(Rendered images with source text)
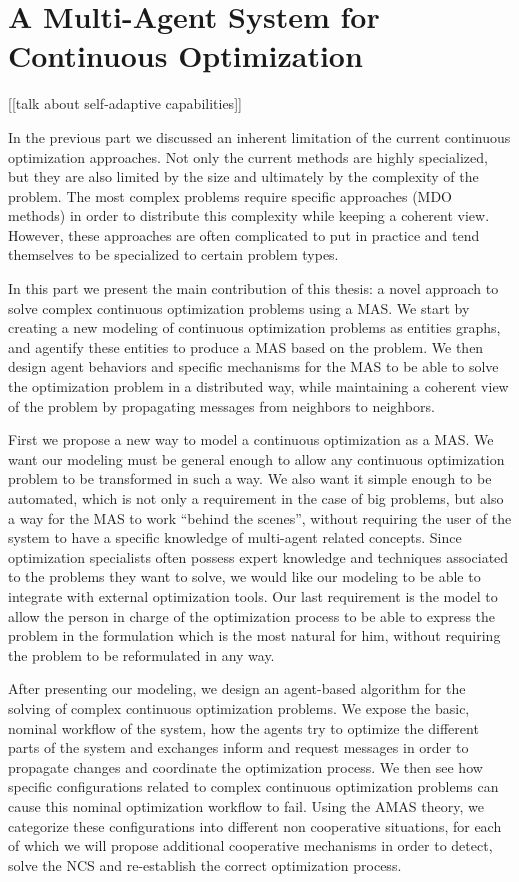 \part{A Multi-Agent System for Continuous Optimization}\label{MAS4Optim_part}

[[talk about self-adaptive capabilities]]

In the previous part we discussed an inherent limitation of the current continuous optimization approaches. Not only the current methods are highly specialized, but they are also limited by the size and ultimately by the complexity of the problem. The most complex problems require specific approaches (MDO methods) in order to distribute this complexity while keeping a coherent view. However, these approaches are often complicated to put in practice and tend themselves to be specialized to certain problem types.

In this part we present the main contribution of this thesis: a novel approach to solve complex continuous optimization problems using a MAS. We start by creating a new modeling of continuous optimization problems as entities graphs, and agentify these entities to produce a MAS based on the problem. We then design agent behaviors and specific mechanisms for the MAS to be able to solve the optimization problem in a distributed way, while maintaining a coherent view of the problem by propagating messages from neighbors to neighbors. 

First we propose a new way to model a continuous optimization as a MAS. We want our modeling must be general enough to allow any continuous optimization problem to be transformed in such a way. We also want it simple enough to be automated, which is not only a requirement in the case of big problems, but also a way for the MAS to work \enquote{behind the scenes}, without requiring the user of the system to have a specific knowledge of multi-agent related concepts. Since optimization specialists often possess expert knowledge and techniques associated to the problems they want to solve, we would like our modeling to be able to integrate with external optimization tools. Our last requirement is the model to allow the person in charge of the optimization process to be able to express the problem in the formulation which is the most natural for him, without requiring the problem to be reformulated in any way.

After presenting our modeling, we design an agent-based algorithm for the solving of complex continuous optimization problems. We expose the basic, nominal workflow of the system, how the agents try to optimize the different parts of the system and exchanges inform and request messages in order to propagate changes and coordinate the optimization process. We then see how specific configurations related to complex continuous optimization problems can cause this nominal optimization workflow to fail. Using the AMAS theory, we categorize these configurations into different non cooperative situations, for each of which we will propose additional cooperative mechanisms in order to detect, solve the NCS and re-establish the correct optimization process.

# [Task instructions]
Repeat exactly, and only, the lines of the records above, starting with the line that contains "First we propose" and ending with the final line, both included.

# [Your solution]
First we propose a new way to model a continuous optimization as a MAS. We want our modeling must be general enough to allow any continuous optimization problem to be transformed in such a way. We also want it simple enough to be automated, which is not only a requirement in the case of big problems, but also a way for the MAS to work \enquote{behind the scenes}, without requiring the user of the system to have a specific knowledge of multi-agent related concepts. Since optimization specialists often possess expert knowledge and techniques associated to the problems they want to solve, we would like our modeling to be able to integrate with external optimization tools. Our last requirement is the model to allow the person in charge of the optimization process to be able to express the problem in the formulation which is the most natural for him, without requiring the problem to be reformulated in any way.

After presenting our modeling, we design an agent-based algorithm for the solving of complex continuous optimization problems. We expose the basic, nominal workflow of the system, how the agents try to optimize the different parts of the system and exchanges inform and request messages in order to propagate changes and coordinate the optimization process. We then see how specific configurations related to complex continuous optimization problems can cause this nominal optimization workflow to fail. Using the AMAS theory, we categorize these configurations into different non cooperative situations, for each of which we will propose additional cooperative mechanisms in order to detect, solve the NCS and re-establish the correct optimization process.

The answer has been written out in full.